Since last week, Port-au-Prince has been gripped by a wave of highly coordinated gang attacks, with armed groups burning down police stations and freeing prisoners in what one gang leader described as a direct challenge to Haiti’s unpopular Prime Minister Ariel Henry. On Sunday, Haiti’s government declared a state of emergency after thousands of inmates apparently escaped from its largest prison.

“We have chosen to take our destiny in our own hands. The battle we are waging will not only topple Ariel’s government.
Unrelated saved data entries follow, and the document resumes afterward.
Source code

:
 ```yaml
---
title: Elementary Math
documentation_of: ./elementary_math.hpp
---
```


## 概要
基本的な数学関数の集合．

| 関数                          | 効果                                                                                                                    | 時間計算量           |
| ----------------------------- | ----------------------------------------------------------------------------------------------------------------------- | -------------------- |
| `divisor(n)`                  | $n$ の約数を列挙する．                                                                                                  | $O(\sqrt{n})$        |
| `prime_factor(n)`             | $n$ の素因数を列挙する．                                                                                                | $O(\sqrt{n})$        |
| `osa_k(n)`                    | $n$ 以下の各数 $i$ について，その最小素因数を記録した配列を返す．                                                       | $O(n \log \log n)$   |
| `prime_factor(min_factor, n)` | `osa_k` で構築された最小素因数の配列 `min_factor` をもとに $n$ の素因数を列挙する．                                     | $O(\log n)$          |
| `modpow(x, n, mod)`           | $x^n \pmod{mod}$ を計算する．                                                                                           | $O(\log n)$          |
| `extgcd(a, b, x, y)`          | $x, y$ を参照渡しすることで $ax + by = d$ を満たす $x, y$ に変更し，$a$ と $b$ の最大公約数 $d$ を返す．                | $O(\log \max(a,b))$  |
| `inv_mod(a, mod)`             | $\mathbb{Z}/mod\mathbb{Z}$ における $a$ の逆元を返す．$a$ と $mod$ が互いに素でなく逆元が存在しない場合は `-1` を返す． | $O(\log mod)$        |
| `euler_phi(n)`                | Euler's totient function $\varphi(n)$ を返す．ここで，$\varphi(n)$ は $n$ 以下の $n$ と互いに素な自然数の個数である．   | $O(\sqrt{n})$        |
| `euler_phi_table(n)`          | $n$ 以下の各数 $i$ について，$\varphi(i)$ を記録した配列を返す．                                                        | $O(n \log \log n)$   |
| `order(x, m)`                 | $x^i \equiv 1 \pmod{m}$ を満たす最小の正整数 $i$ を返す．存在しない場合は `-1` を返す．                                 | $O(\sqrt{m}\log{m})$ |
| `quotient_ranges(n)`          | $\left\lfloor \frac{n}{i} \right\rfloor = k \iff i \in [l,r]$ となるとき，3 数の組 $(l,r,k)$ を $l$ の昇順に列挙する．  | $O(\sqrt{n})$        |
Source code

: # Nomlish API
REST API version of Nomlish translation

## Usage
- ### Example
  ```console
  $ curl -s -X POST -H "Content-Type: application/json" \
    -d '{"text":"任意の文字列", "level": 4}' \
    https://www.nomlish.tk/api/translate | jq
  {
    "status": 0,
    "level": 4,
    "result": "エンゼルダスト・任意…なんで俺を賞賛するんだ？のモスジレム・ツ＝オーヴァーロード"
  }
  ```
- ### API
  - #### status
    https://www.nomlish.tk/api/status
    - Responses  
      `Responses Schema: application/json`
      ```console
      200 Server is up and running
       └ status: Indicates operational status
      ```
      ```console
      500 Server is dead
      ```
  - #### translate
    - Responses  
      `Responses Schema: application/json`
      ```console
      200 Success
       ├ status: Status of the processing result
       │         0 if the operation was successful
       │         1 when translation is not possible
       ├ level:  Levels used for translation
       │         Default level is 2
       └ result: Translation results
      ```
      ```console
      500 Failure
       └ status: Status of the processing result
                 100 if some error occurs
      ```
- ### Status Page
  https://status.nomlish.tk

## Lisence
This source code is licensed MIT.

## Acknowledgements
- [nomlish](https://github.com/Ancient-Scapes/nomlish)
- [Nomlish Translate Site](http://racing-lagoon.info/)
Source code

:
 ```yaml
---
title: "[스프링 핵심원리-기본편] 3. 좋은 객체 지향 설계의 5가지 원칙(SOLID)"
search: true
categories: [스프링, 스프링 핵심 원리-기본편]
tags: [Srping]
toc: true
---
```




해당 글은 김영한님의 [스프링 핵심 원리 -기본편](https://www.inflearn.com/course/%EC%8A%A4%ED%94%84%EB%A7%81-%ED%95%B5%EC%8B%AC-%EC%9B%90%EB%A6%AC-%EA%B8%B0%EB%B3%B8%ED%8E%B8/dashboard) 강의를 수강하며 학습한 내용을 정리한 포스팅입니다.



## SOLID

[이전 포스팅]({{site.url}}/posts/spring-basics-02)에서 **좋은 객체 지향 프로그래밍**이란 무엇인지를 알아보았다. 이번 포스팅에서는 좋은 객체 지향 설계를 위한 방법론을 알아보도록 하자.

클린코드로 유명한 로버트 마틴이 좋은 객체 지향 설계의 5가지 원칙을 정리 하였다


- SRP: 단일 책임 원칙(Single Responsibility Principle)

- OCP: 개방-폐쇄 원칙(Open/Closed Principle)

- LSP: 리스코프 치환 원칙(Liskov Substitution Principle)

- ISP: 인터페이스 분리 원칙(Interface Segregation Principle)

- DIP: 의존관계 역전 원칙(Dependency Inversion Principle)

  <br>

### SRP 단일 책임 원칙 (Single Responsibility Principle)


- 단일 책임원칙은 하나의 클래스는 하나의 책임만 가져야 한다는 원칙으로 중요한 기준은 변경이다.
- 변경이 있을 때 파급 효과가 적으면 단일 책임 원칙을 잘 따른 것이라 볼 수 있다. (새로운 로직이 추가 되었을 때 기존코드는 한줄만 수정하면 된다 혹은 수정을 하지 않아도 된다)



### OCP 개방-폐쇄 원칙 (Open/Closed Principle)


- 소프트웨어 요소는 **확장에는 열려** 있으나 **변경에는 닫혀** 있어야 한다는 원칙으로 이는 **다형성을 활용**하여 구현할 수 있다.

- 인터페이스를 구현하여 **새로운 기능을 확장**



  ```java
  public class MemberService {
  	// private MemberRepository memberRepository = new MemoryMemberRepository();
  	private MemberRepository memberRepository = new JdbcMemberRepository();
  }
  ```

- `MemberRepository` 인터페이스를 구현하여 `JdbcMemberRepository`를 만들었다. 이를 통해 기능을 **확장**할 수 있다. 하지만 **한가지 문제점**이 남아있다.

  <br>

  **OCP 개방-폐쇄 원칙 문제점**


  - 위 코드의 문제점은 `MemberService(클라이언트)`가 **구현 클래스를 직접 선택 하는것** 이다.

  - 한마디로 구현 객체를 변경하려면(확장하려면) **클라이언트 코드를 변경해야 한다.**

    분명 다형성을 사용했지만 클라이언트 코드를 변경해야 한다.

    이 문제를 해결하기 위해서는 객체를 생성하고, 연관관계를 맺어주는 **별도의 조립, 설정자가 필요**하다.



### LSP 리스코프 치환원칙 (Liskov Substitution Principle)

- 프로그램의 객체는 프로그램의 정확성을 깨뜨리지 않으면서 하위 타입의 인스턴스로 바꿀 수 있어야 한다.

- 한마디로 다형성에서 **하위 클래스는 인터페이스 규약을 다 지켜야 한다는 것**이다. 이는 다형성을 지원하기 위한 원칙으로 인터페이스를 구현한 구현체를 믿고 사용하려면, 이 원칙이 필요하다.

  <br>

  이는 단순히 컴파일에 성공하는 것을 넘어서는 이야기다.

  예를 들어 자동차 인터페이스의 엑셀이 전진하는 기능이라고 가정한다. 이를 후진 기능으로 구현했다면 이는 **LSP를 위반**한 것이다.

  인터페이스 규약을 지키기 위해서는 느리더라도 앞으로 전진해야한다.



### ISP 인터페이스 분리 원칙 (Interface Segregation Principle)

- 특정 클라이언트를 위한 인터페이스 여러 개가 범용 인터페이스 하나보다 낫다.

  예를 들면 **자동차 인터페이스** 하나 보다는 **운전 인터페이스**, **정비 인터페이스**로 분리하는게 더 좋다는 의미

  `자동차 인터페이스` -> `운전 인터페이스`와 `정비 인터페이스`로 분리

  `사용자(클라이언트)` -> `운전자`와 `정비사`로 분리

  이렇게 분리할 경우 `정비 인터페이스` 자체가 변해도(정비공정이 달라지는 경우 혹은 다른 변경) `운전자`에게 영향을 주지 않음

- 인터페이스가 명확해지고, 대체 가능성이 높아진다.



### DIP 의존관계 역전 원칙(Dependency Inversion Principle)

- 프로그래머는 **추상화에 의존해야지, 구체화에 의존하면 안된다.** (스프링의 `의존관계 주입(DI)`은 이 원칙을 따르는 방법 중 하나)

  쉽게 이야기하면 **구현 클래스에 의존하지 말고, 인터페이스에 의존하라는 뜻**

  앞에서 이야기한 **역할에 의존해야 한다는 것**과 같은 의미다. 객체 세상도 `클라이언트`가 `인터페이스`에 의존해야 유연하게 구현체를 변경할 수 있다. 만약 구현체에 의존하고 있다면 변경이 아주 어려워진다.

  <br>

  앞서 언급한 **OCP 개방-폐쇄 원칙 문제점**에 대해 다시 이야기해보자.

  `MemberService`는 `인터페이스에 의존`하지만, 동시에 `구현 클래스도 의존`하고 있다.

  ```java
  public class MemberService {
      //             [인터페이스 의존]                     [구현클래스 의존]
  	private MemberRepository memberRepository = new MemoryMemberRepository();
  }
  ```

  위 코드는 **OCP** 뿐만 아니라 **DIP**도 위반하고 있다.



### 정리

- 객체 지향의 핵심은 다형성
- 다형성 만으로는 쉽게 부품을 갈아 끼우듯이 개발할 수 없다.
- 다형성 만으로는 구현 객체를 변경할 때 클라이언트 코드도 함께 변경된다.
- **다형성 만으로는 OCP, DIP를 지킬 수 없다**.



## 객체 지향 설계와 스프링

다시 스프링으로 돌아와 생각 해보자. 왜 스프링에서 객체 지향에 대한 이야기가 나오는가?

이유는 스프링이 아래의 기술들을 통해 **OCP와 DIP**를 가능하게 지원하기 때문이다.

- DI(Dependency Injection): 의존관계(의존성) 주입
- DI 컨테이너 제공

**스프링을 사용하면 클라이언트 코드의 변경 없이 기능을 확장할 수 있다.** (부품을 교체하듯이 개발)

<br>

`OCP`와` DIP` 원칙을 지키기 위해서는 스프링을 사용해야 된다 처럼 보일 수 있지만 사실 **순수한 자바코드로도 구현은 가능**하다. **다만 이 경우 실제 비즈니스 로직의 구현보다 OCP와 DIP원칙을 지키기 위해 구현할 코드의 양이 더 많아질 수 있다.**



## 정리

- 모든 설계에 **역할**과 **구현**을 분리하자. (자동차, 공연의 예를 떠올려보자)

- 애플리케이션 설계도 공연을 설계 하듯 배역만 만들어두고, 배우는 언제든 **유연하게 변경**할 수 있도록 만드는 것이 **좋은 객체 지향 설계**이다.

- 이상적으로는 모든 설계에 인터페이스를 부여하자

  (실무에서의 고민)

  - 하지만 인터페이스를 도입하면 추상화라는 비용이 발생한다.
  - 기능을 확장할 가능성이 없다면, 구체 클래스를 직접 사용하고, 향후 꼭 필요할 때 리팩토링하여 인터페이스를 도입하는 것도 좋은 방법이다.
It is a battle that will change the whole system,” said Jimmy “Barbeque” Cherizier, a former police officer who styles himself as Robin Hood figure in his territory, in a statement reported by local media.

Henry’s whereabouts are currently unclear, after a visit to Kenya last week.

80% of Port-au-Prince controlled by gangs

On TikTok and WhatsApp, accounts flaunting guns and flashy cars tout affiliation with groups like the 5 Segond gang, 400 Mawozo (notorious in the US for the 2021 kidnapping of over a dozen foreign missionaries), and Kraze Barye, whose leader has a nearly $2 million bounty on his head from the FBI.

Haiti’s gangs were once seen as thuggish instruments for powerful politicians and business elites.  But today, they seem to have slipped their leashes; the gangs overrunning Port-au-Prince have become independent “violent entrepreneurs,” according to a recent analysis by the Global Initiative Against Transnational Organized Crime.

In an impoverished country with little to exploit, the gangs are treating human beings like commodities, snatching at least 2,490 people off the street last year to trade in a fast-growing kidnapping business, per UN figures.

Victims whose families cannot pay for their release are often killed, adding to the thousands of others who have lost their lives to indiscriminate gunfire, waves of arson, and other abuses. Haiti’s national homicide rate doubled last year, reaching 41 murders for every 100,000 people, the UN says – one of the highest murder rates in the world.

Haiti’s National Police, which boasts an aggressive new anti-gang unit, has seen some success in apprehending some criminal figures and holding back gang expansion in a key areas of the city, including next to the US embassy. But with nearly 100 growing gangs in the metropolitan area, the force just does not have the firepower or training to restore calm to the country, sources say.

According to UN figures, Haitian police are quitting en masse, with 1,663 officers leaving in 2023 alone.

Hope in a foreign uniform

February 7 was the date that a new elected government should have taken power in Haiti, per an agreement between Henry’s government and a coalition of influential figures from Haiti’s civil society and business sector.

But the necessary elections were never held, so Henry last month could offer only a rare national address asking for patience as the deadline came and went, telling citizens it is time to “put our heads together to save Haiti.”

“The principal task of this transitional government is to create the conditions in which elections can be organized,” he assured viewers.

“My interim government is working hand-in-hand with the police to restore normal life in the country. We are aware that many thing have to change, but we need to make those changes together and calmly,” he also said.

A new transition deadline has already been proposed: Last week, the leaders of regional bloc Caricom said in a statement Henry had agreed to hold general elections no later than August 31, 2025.